Because of her success as an entrepreneur and grower, she was known as the Watercress Queen. She was a successful businesswoman in a male-dominated environment, and in 1908 was trading in her own right as a saleswoman of watercress and salad. She diversified her trade, and began supplying, in addition to markets, restaurants, hotels and shops, and gained an almost monopoly of London's watercress market.

She founded her company James & Son and from 1908 invested in watercress beds in Hampshire and Surrey, in Hurstbourne Priors and St Mary Bourne on the Bourne rivulet. She leased six acres of watercress beds from the Earl of Portsmouth in 1908, and again in 1917, this time a further nine acres.

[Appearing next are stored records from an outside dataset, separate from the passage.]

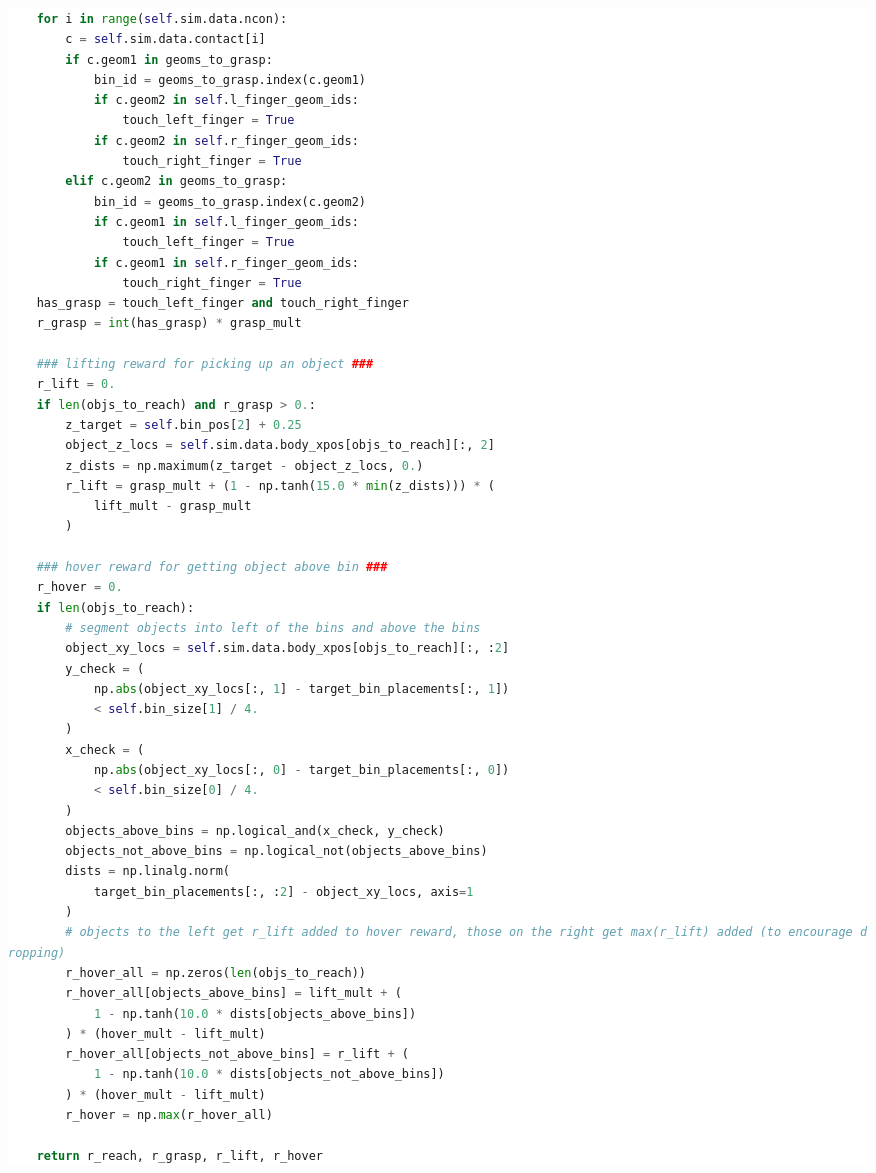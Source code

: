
 ```python
    for i in range(self.sim.data.ncon):
        c = self.sim.data.contact[i]
        if c.geom1 in geoms_to_grasp:
            bin_id = geoms_to_grasp.index(c.geom1)
            if c.geom2 in self.l_finger_geom_ids:
                touch_left_finger = True
            if c.geom2 in self.r_finger_geom_ids:
                touch_right_finger = True
        elif c.geom2 in geoms_to_grasp:
            bin_id = geoms_to_grasp.index(c.geom2)
            if c.geom1 in self.l_finger_geom_ids:
                touch_left_finger = True
            if c.geom1 in self.r_finger_geom_ids:
                touch_right_finger = True
    has_grasp = touch_left_finger and touch_right_finger
    r_grasp = int(has_grasp) * grasp_mult

    ### lifting reward for picking up an object ###
    r_lift = 0.
    if len(objs_to_reach) and r_grasp > 0.:
        z_target = self.bin_pos[2] + 0.25
        object_z_locs = self.sim.data.body_xpos[objs_to_reach][:, 2]
        z_dists = np.maximum(z_target - object_z_locs, 0.)
        r_lift = grasp_mult + (1 - np.tanh(15.0 * min(z_dists))) * (
            lift_mult - grasp_mult
        )

    ### hover reward for getting object above bin ###
    r_hover = 0.
    if len(objs_to_reach):
        # segment objects into left of the bins and above the bins
        object_xy_locs = self.sim.data.body_xpos[objs_to_reach][:, :2]
        y_check = (
            np.abs(object_xy_locs[:, 1] - target_bin_placements[:, 1])
            < self.bin_size[1] / 4.
        )
        x_check = (
            np.abs(object_xy_locs[:, 0] - target_bin_placements[:, 0])
            < self.bin_size[0] / 4.
        )
        objects_above_bins = np.logical_and(x_check, y_check)
        objects_not_above_bins = np.logical_not(objects_above_bins)
        dists = np.linalg.norm(
            target_bin_placements[:, :2] - object_xy_locs, axis=1
        )
        # objects to the left get r_lift added to hover reward, those on the right get max(r_lift) added (to encourage dropping)
        r_hover_all = np.zeros(len(objs_to_reach))
        r_hover_all[objects_above_bins] = lift_mult + (
            1 - np.tanh(10.0 * dists[objects_above_bins])
        ) * (hover_mult - lift_mult)
        r_hover_all[objects_not_above_bins] = r_lift + (
            1 - np.tanh(10.0 * dists[objects_not_above_bins])
        ) * (hover_mult - lift_mult)
        r_hover = np.max(r_hover_all)

    return r_reach, r_grasp, r_lift, r_hover
```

Her business suffered from the extensive drought of 1921, for which she had to sink artesian wells for irrigation.

Her firm was the largest watercress company in Europe, and she became among the largest owners of watercress sites in the world. Despite her success as a businesswoman, James continued to work on her stall at Covent Garden Market, opening each morning having arrived on her son-in-law's watercress cart.

== Death and legacy ==
She died on 26 September 1927 from a brain haemorrhage, arteriosclerosis, and chronic Bright's disease. She was buried at West Norwood Cemetery in London, where her coffin was laid with a large wreath of watercress.

By the end of her life, James was supplying London's restaurant trade, selling 50 tonnes of watercress a week. The fields of watercress beds she created in Hampshire are still used for watercress production, and are now owned by Vitacress Salads.